# Trouble shooting- new to model trains



## kgliner (Feb 27, 2017)

Hello,

I just purchased a house that has an elevated track (close to ceiling) going around a room with two tracks. The trains are LGB and the controller is a P.H. Model PS6DG. I measured width to determine it is a G scale.

when I turn it on one train goes an inch and i have to push it to go another 1-2" and that's it. The other one has a coal car attachment that makes noise but the locomotive won't move at all.

Any tips on how to troubleshoot? Also, the platform/track is very dusty. Any tips for solution to clean tracks?


----------



## Tom_C (Jan 8, 2016)

I don't know anything about G scale, but basic maintenance is about the same. I'd take all the train down and give it a good cleaning and lubricating. Then I'd vacuum the track and run a scotch bright over it (not steel wool) and then rub it down with a cotton cloth and rubbing alcohol.
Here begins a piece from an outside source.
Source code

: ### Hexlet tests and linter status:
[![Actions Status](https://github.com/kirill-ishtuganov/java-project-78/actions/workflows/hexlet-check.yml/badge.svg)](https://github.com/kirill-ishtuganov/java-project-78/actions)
Might also be a good idea to get some test track so you can test your train on a work bench environment before you put it back in place.
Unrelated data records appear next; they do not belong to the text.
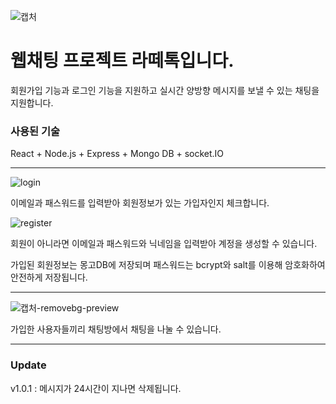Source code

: ![캡처](https://github.com/GarbageCode1984/Latte_Talk/assets/75023330/32082368-b8b2-4bd8-9373-5a1f7c7106cd)

# 웹채팅 프로젝트 라떼톡입니다.

회원가입 기능과 로그인 기능을 지원하고 실시간 양방향 메시지를 보낼 수 있는 채팅을 지원합니다.


### 사용된 기술  
React + Node.js + Express + Mongo DB + socket.IO


---


![login](https://github.com/GarbageCode1984/Latte_Talk/assets/75023330/7ebe1c22-b73e-42af-8bb6-97cef6cd09f8)


이메일과 패스워드를 입력받아 회원정보가 있는 가입자인지 체크합니다.


![register](https://github.com/GarbageCode1984/Latte_Talk/assets/75023330/7e28d7c2-12ff-44bd-9455-41aff9a17a16)


회원이 아니라면 이메일과 패스워드와 닉네임을 입력받아 계정을 생성할 수 있습니다.

가입된 회원정보는 몽고DB에 저장되며 패스워드는 bcrypt와 salt를 이용해 암호화하여 안전하게 저장됩니다.


---


![캡처-removebg-preview](https://github.com/GarbageCode1984/Latte_Talk/assets/75023330/ce9c33a6-0265-4f89-a352-3a8d2c97faba)


가입한 사용자들끼리 채팅방에서 채팅을 나눌 수 있습니다.


---
### Update


v1.0.1 : 메시지가 24시간이 지나면 삭제됩니다.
ADDED: Might want to post general maintenance questions if the Beginner Q and A forum so you get more eyeballs on it.


----------



## DonR (Oct 18, 2012)

Much agree with Tom.

Any train sitting idle for a long time is going to
need TLC. Clean the loco wheels good. The loco
gets it's power through them

Then as Tom suggested the tracks are going to need
a good deal of work. The G tracks I've seen are
often brass. Brass corrodes and that blocks
current from the loco wheels. 

The loco is probably fine, it just needs good clean
power to run.

Don


----------